_Assigned task_
Omitting all pictures, retype the entries below exactly as given.

_Data extracts_
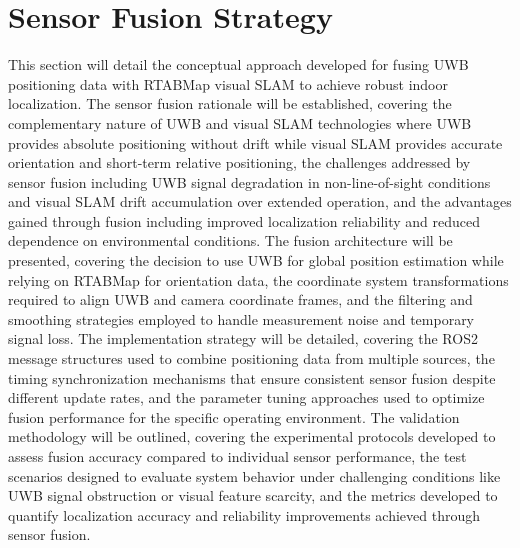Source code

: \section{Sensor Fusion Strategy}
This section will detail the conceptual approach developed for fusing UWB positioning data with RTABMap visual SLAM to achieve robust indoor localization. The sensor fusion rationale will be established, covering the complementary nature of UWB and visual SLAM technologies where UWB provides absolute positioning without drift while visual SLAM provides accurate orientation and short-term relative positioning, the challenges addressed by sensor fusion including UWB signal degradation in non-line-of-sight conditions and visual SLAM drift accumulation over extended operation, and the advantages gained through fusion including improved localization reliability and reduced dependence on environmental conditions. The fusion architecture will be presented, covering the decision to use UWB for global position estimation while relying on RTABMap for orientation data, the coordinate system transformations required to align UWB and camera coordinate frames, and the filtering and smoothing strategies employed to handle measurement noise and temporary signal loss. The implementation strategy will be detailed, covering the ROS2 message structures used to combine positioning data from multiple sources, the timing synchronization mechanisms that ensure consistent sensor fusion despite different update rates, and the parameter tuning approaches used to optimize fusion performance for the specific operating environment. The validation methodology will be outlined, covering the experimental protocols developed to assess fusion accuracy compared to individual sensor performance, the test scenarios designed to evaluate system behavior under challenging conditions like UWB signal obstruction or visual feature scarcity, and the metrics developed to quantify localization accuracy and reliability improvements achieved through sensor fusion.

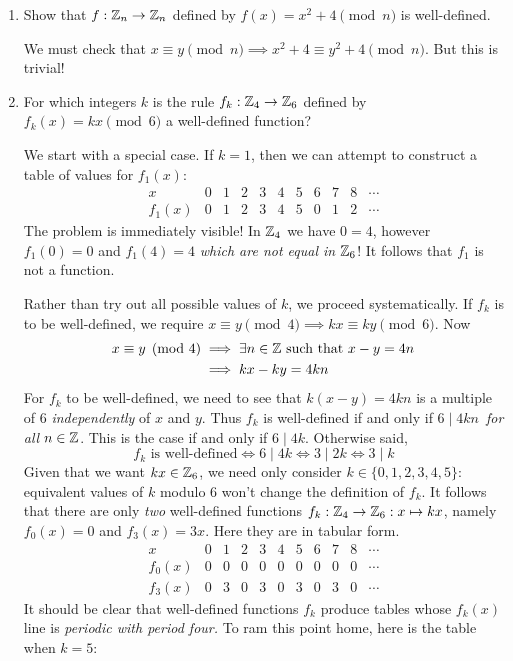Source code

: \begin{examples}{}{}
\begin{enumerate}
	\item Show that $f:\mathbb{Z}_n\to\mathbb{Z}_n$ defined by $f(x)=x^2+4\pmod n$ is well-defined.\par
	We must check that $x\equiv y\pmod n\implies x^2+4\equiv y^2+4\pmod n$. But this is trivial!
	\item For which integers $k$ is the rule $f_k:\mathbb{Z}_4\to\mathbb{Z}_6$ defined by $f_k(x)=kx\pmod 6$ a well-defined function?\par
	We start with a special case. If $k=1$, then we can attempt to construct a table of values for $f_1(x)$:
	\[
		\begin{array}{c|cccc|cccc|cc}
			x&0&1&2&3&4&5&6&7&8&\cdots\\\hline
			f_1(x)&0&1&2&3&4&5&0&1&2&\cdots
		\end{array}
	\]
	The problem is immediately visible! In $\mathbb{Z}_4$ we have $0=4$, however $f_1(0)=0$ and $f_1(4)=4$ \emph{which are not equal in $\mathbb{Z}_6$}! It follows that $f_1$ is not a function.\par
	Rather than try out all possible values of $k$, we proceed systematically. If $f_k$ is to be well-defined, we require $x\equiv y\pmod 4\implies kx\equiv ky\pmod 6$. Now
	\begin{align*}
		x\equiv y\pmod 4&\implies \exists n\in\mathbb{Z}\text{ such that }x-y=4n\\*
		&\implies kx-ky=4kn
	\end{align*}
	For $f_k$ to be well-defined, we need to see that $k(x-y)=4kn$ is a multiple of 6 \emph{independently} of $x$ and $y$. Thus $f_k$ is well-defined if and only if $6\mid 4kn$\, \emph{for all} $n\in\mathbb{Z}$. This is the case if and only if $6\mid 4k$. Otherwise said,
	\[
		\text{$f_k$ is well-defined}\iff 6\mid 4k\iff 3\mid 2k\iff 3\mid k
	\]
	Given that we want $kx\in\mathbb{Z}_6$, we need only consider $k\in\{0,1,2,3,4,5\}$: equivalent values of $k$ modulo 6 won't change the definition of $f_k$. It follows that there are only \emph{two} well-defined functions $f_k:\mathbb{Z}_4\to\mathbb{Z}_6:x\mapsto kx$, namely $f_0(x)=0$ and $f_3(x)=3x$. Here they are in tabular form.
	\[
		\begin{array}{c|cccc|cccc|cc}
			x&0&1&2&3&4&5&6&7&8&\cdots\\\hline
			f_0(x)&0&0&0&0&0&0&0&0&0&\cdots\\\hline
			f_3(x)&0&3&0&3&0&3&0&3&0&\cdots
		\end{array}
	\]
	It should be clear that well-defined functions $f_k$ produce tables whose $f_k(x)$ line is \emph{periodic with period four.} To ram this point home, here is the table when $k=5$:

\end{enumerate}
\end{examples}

_Written solution_
Source code

: \section{Sensor Fusion Strategy}
This section will detail the conceptual approach developed for fusing UWB positioning data with RTABMap visual SLAM to achieve robust indoor localization. The sensor fusion rationale will be established, covering the complementary nature of UWB and visual SLAM technologies where UWB provides absolute positioning without drift while visual SLAM provides accurate orientation and short-term relative positioning, the challenges addressed by sensor fusion including UWB signal degradation in non-line-of-sight conditions and visual SLAM drift accumulation over extended operation, and the advantages gained through fusion including improved localization reliability and reduced dependence on environmental conditions. The fusion architecture will be presented, covering the decision to use UWB for global position estimation while relying on RTABMap for orientation data, the coordinate system transformations required to align UWB and camera coordinate frames, and the filtering and smoothing strategies employed to handle measurement noise and temporary signal loss. The implementation strategy will be detailed, covering the ROS2 message structures used to combine positioning data from multiple sources, the timing synchronization mechanisms that ensure consistent sensor fusion despite different update rates, and the parameter tuning approaches used to optimize fusion performance for the specific operating environment. The validation methodology will be outlined, covering the experimental protocols developed to assess fusion accuracy compared to individual sensor performance, the test scenarios designed to evaluate system behavior under challenging conditions like UWB signal obstruction or visual feature scarcity, and the metrics developed to quantify localization accuracy and reliability improvements achieved through sensor fusion.

Source code

: \begin{examples}{}{}
\begin{enumerate}
	\item Show that $f:\mathbb{Z}_n\to\mathbb{Z}_n$ defined by $f(x)=x^2+4\pmod n$ is well-defined.\par
	We must check that $x\equiv y\pmod n\implies x^2+4\equiv y^2+4\pmod n$. But this is trivial!
	\item For which integers $k$ is the rule $f_k:\mathbb{Z}_4\to\mathbb{Z}_6$ defined by $f_k(x)=kx\pmod 6$ a well-defined function?\par
	We start with a special case. If $k=1$, then we can attempt to construct a table of values for $f_1(x)$:
	\[
		\begin{array}{c|cccc|cccc|cc}
			x&0&1&2&3&4&5&6&7&8&\cdots\\\hline
			f_1(x)&0&1&2&3&4&5&0&1&2&\cdots
		\end{array}
	\]
	The problem is immediately visible! In $\mathbb{Z}_4$ we have $0=4$, however $f_1(0)=0$ and $f_1(4)=4$ \emph{which are not equal in $\mathbb{Z}_6$}! It follows that $f_1$ is not a function.\par
	Rather than try out all possible values of $k$, we proceed systematically. If $f_k$ is to be well-defined, we require $x\equiv y\pmod 4\implies kx\equiv ky\pmod 6$. Now
	\begin{align*}
		x\equiv y\pmod 4&\implies \exists n\in\mathbb{Z}\text{ such that }x-y=4n\\*
		&\implies kx-ky=4kn
	\end{align*}
	For $f_k$ to be well-defined, we need to see that $k(x-y)=4kn$ is a multiple of 6 \emph{independently} of $x$ and $y$. Thus $f_k$ is well-defined if and only if $6\mid 4kn$\, \emph{for all} $n\in\mathbb{Z}$. This is the case if and only if $6\mid 4k$. Otherwise said,
	\[
		\text{$f_k$ is well-defined}\iff 6\mid 4k\iff 3\mid 2k\iff 3\mid k
	\]
	Given that we want $kx\in\mathbb{Z}_6$, we need only consider $k\in\{0,1,2,3,4,5\}$: equivalent values of $k$ modulo 6 won't change the definition of $f_k$. It follows that there are only \emph{two} well-defined functions $f_k:\mathbb{Z}_4\to\mathbb{Z}_6:x\mapsto kx$, namely $f_0(x)=0$ and $f_3(x)=3x$. Here they are in tabular form.
	\[
		\begin{array}{c|cccc|cccc|cc}
			x&0&1&2&3&4&5&6&7&8&\cdots\\\hline
			f_0(x)&0&0&0&0&0&0&0&0&0&\cdots\\\hline
			f_3(x)&0&3&0&3&0&3&0&3&0&\cdots
		\end{array}
	\]
	It should be clear that well-defined functions $f_k$ produce tables whose $f_k(x)$ line is \emph{periodic with period four.} To ram this point home, here is the table when $k=5$:

\end{enumerate}
\end{examples}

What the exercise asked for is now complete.